Urlauberdschungel: Indoor-Wald am Flughafen von Doha
© Hassan Ammar

Wer mit dem Zug reist, kommt vielleicht nicht pünktlich an, kann aber noch durch die mehr oder weniger schönen Bahnhofsviertel der Welt schlendern. Wer mit dem Auto fährt, ist ohnehin frei. Wer aber die Tür eines Flughafens betritt, der gibt an der Sicherheitsschleuse seine Autonomie ab. Der ist den Preislogiken eines Ortes ausgeliefert, an dem man Hunger und Durst und Langeweile hat, aber eben nicht die Wahl, nach draußen zu gehen. Der steht jedes Mal vor den gleichen Sorgen und Fragen: Wiegt mein Koffer zu viel?

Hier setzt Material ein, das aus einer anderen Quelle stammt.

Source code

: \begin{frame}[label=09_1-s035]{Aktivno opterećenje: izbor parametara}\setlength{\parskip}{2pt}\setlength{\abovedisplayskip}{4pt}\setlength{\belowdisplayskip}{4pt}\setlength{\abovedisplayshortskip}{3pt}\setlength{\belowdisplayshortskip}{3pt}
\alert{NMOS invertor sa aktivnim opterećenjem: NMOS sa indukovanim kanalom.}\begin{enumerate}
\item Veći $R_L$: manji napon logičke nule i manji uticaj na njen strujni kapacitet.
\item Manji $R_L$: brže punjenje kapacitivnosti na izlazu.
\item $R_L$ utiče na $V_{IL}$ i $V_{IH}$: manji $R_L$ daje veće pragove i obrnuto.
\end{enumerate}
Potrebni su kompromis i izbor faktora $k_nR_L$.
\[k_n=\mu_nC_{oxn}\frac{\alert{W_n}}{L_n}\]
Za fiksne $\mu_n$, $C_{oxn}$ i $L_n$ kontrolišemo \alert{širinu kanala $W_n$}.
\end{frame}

Schafft er es diesmal überhaupt mit nach Tel Aviv oder muss ich mich im Anschluss mit der Airline herumstreiten? Sind die Mini-Fläschchen in meinem Kulturbeutel ordnungsgemäß abgefüllt? Und: „Sir, haben Sie elektronische Geräte in Ihren Taschen – Laptops, Notebooks, Powerbanks?“

Dass deutsche Flughäfen im internationalen Vergleich besonders schlecht abschneiden, ist angesichts all dieser Gleichförmigkeit auch schon egal. Platz 222 von 239 für die Drehscheibe Frankfurt, Platz 156 für den brandneuen BER. Aber jetzt schnallen Sie sich an und hören Sie zu – Sie haben es fast durch diesen Text und bereits durch die gesamte Check-in-Security-Boarding-Schikane geschafft. Der beliebteste deutsche Airport steht: in Dortmund. Platz 32. Und das sagt dann doch irgendwie alles, oder?